TASK.
Please retype the data in full and exactly; the pictures are not part of the copy.
### SUPPLIED MATERIAL ###
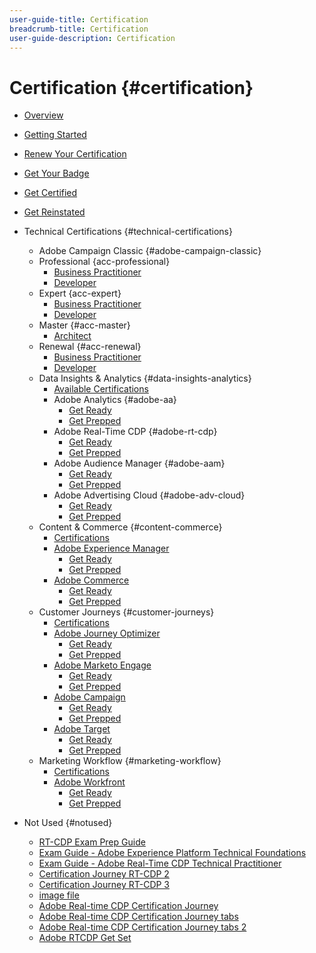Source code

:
 ```yaml
---
user-guide-title: Certification
breadcrumb-title: Certification
user-guide-description: Certification
---
```


# Certification {#certification}

+ [Overview](overview.md)
+ [Getting Started](getting-started.md)
+ [Renew Your Certification](renew.md)
+ [Get Your Badge](get-badge.md)
+ [Get Certified](get-certified.md)
+ [Get Reinstated](get-reinstated.md)
+ Technical Certifications {#technical-certifications}
    + Adobe Campaign Classic {#adobe-campaign-classic}
    + Professional {acc-professional}
      + [Business Practitioner](https://experienceleague.corp.adobe.com)
      + [Developer](https://experienceleague.corp.adobe.com)
    + Expert {acc-expert}
      + [Business Practitioner](https://experienceleague.corp.adobe.com)
      + [Developer](https://experienceleague.corp.adobe.com)
    + Master {#acc-master}
      + [Architect](https://experienceleague.corp.adobe.com)
    + Renewal {#acc-renewal}
      + [Business Practitioner](https://experienceleague.corp.adobe.com)
      + [Developer](https://experienceleague.corp.adobe.com)
    + Data Insights & Analytics {#data-insights-analytics}
      + [Available Certifications](data-insights-analytics/overview.md)
      + Adobe Analytics {#adobe-aa}
        + [Get Ready](https://experienceleague.corp.adobe.com)
        + [Get Prepped](https://experienceleague.corp.adobe.com)
      + Adobe Real-Time CDP {#adobe-rt-cdp}
        + [Get Ready](data-insights-analytics/rt-cdp/get-ready.md)
        + [Get Prepped](data-insights-analytics/rt-cdp/get-prepped.md)
      + Adobe Audience Manager {#adobe-aam}
        + [Get Ready](https://experienceleague.corp.adobe.com)
        + [Get Prepped](https://experienceleague.corp.adobe.com)
      + Adobe Advertising Cloud {#adobe-adv-cloud}
        + [Get Ready](https://experienceleague.corp.adobe.com)
        + [Get Prepped](https://experienceleague.corp.adobe.com)
    + Content & Commerce {#content-commerce}
      + [Certifications](content-and-commerce/overview.md)
      + [Adobe Experience Manager](https://experienceleague.corp.adobe.com)
        + [Get Ready](https://experienceleague.corp.adobe.com)
        + [Get Prepped](https://experienceleague.corp.adobe.com)
      + [Adobe Commerce](https://experienceleague.corp.adobe.com)
        + [Get Ready](https://experienceleague.corp.adobe.com)
        + [Get Prepped](https://experienceleague.corp.adobe.com)
    + Customer Journeys {#customer-journeys}
      + [Certifications](customer-journeys/overview.md)
      + [Adobe Journey Optimizer](https://experienceleague.corp.adobe.com)
        + [Get Ready](https://experienceleague.corp.adobe.com)
        + [Get Prepped](https://experienceleague.corp.adobe.com)
      + [Adobe Marketo Engage](https://experienceleague.corp.adobe.com)
        + [Get Ready](https://experienceleague.corp.adobe.com)
        + [Get Prepped](https://experienceleague.corp.adobe.com)
      + [Adobe Campaign](https://experienceleague.corp.adobe.com)
        + [Get Ready](https://experienceleague.corp.adobe.com)
        + [Get Prepped](https://experienceleague.corp.adobe.com)
      + [Adobe Target](https://experienceleague.corp.adobe.com)
        + [Get Ready](https://experienceleague.corp.adobe.com)
        + [Get Prepped](https://experienceleague.corp.adobe.com)
    + Marketing Workflow {#marketing-workflow}
      + [Certifications](marketing-workflow/overview.md)
      + [Adobe Workfront](https://experienceleague.corp.adobe.com)
        + [Get Ready](https://experienceleague.corp.adobe.com)
        + [Get Prepped](https://experienceleague.corp.adobe.com)

+ Not Used {#notused}
  + [RT-CDP Exam Prep Guide](/help/data-insights-analytics/rt-cdp/exam-prep-guide-rt-cdp-exam.md)
  + [Exam Guide - Adobe Experience Platform Technical Foundations](/help/data-insights-analytics/rt-cdp/exam-guide-ad0-e600.md)
  + [Exam Guide - Adobe Real-Time CDP Technical Practitioner](/help/data-insights-analytics/rt-cdp/exam-guide-ad7-e601.md)
  + [Certification Journey RT-CDP 2](data-insights-analytics/rt-cdp/old-builds/journey-rt-cdp-2.md)
  + [Certification Journey RT-CDP 3](data-insights-analytics/rt-cdp/old-builds/journey-rt-cdp-3.md)
  + [image file](images.md)
  + [Adobe Real-time CDP Certification Journey](/help/data-insights-analytics/rt-cdp/journey-rt-cdp.md)
  + [Adobe Real-time CDP Certification Journey tabs](/help/data-insights-analytics/rt-cdp/journey-rt-cdp-tabs.md)
  + [Adobe Real-time CDP Certification Journey tabs 2](/help/data-insights-analytics/rt-cdp/journey-rt-cdp-tabs-2.md)
  + [Adobe RTCDP Get Set](/help/data-insights-analytics/rt-cdp/get-set-rt-cdp.md)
###
YOUR RESPONSE.
Source code

:
 ```yaml
---
user-guide-title: Certification
breadcrumb-title: Certification
user-guide-description: Certification
---
```


# Certification {#certification}

+ [Overview](overview.md)
+ [Getting Started](getting-started.md)
+ [Renew Your Certification](renew.md)
+ [Get Your Badge](get-badge.md)
+ [Get Certified](get-certified.md)
+ [Get Reinstated](get-reinstated.md)
+ Technical Certifications {#technical-certifications}
    + Adobe Campaign Classic {#adobe-campaign-classic}
    + Professional {acc-professional}
      + [Business Practitioner](https://experienceleague.corp.adobe.com)
      + [Developer](https://experienceleague.corp.adobe.com)
    + Expert {acc-expert}
      + [Business Practitioner](https://experienceleague.corp.adobe.com)
      + [Developer](https://experienceleague.corp.adobe.com)
    + Master {#acc-master}
      + [Architect](https://experienceleague.corp.adobe.com)
    + Renewal {#acc-renewal}
      + [Business Practitioner](https://experienceleague.corp.adobe.com)
      + [Developer](https://experienceleague.corp.adobe.com)
    + Data Insights & Analytics {#data-insights-analytics}
      + [Available Certifications](data-insights-analytics/overview.md)
      + Adobe Analytics {#adobe-aa}
        + [Get Ready](https://experienceleague.corp.adobe.com)
        + [Get Prepped](https://experienceleague.corp.adobe.com)
      + Adobe Real-Time CDP {#adobe-rt-cdp}
        + [Get Ready](data-insights-analytics/rt-cdp/get-ready.md)
        + [Get Prepped](data-insights-analytics/rt-cdp/get-prepped.md)
      + Adobe Audience Manager {#adobe-aam}
        + [Get Ready](https://experienceleague.corp.adobe.com)
        + [Get Prepped](https://experienceleague.corp.adobe.com)
      + Adobe Advertising Cloud {#adobe-adv-cloud}
        + [Get Ready](https://experienceleague.corp.adobe.com)
        + [Get Prepped](https://experienceleague.corp.adobe.com)
    + Content & Commerce {#content-commerce}
      + [Certifications](content-and-commerce/overview.md)
      + [Adobe Experience Manager](https://experienceleague.corp.adobe.com)
        + [Get Ready](https://experienceleague.corp.adobe.com)
        + [Get Prepped](https://experienceleague.corp.adobe.com)
      + [Adobe Commerce](https://experienceleague.corp.adobe.com)
        + [Get Ready](https://experienceleague.corp.adobe.com)
        + [Get Prepped](https://experienceleague.corp.adobe.com)
    + Customer Journeys {#customer-journeys}
      + [Certifications](customer-journeys/overview.md)
      + [Adobe Journey Optimizer](https://experienceleague.corp.adobe.com)
        + [Get Ready](https://experienceleague.corp.adobe.com)
        + [Get Prepped](https://experienceleague.corp.adobe.com)
      + [Adobe Marketo Engage](https://experienceleague.corp.adobe.com)
        + [Get Ready](https://experienceleague.corp.adobe.com)
        + [Get Prepped](https://experienceleague.corp.adobe.com)
      + [Adobe Campaign](https://experienceleague.corp.adobe.com)
        + [Get Ready](https://experienceleague.corp.adobe.com)
        + [Get Prepped](https://experienceleague.corp.adobe.com)
      + [Adobe Target](https://experienceleague.corp.adobe.com)
        + [Get Ready](https://experienceleague.corp.adobe.com)
        + [Get Prepped](https://experienceleague.corp.adobe.com)
    + Marketing Workflow {#marketing-workflow}
      + [Certifications](marketing-workflow/overview.md)
      + [Adobe Workfront](https://experienceleague.corp.adobe.com)
        + [Get Ready](https://experienceleague.corp.adobe.com)
        + [Get Prepped](https://experienceleague.corp.adobe.com)

+ Not Used {#notused}
  + [RT-CDP Exam Prep Guide](/help/data-insights-analytics/rt-cdp/exam-prep-guide-rt-cdp-exam.md)
  + [Exam Guide - Adobe Experience Platform Technical Foundations](/help/data-insights-analytics/rt-cdp/exam-guide-ad0-e600.md)
  + [Exam Guide - Adobe Real-Time CDP Technical Practitioner](/help/data-insights-analytics/rt-cdp/exam-guide-ad7-e601.md)
  + [Certification Journey RT-CDP 2](data-insights-analytics/rt-cdp/old-builds/journey-rt-cdp-2.md)
  + [Certification Journey RT-CDP 3](data-insights-analytics/rt-cdp/old-builds/journey-rt-cdp-3.md)
  + [image file](images.md)
  + [Adobe Real-time CDP Certification Journey](/help/data-insights-analytics/rt-cdp/journey-rt-cdp.md)
  + [Adobe Real-time CDP Certification Journey tabs](/help/data-insights-analytics/rt-cdp/journey-rt-cdp-tabs.md)
  + [Adobe Real-time CDP Certification Journey tabs 2](/help/data-insights-analytics/rt-cdp/journey-rt-cdp-tabs-2.md)
  + [Adobe RTCDP Get Set](/help/data-insights-analytics/rt-cdp/get-set-rt-cdp.md)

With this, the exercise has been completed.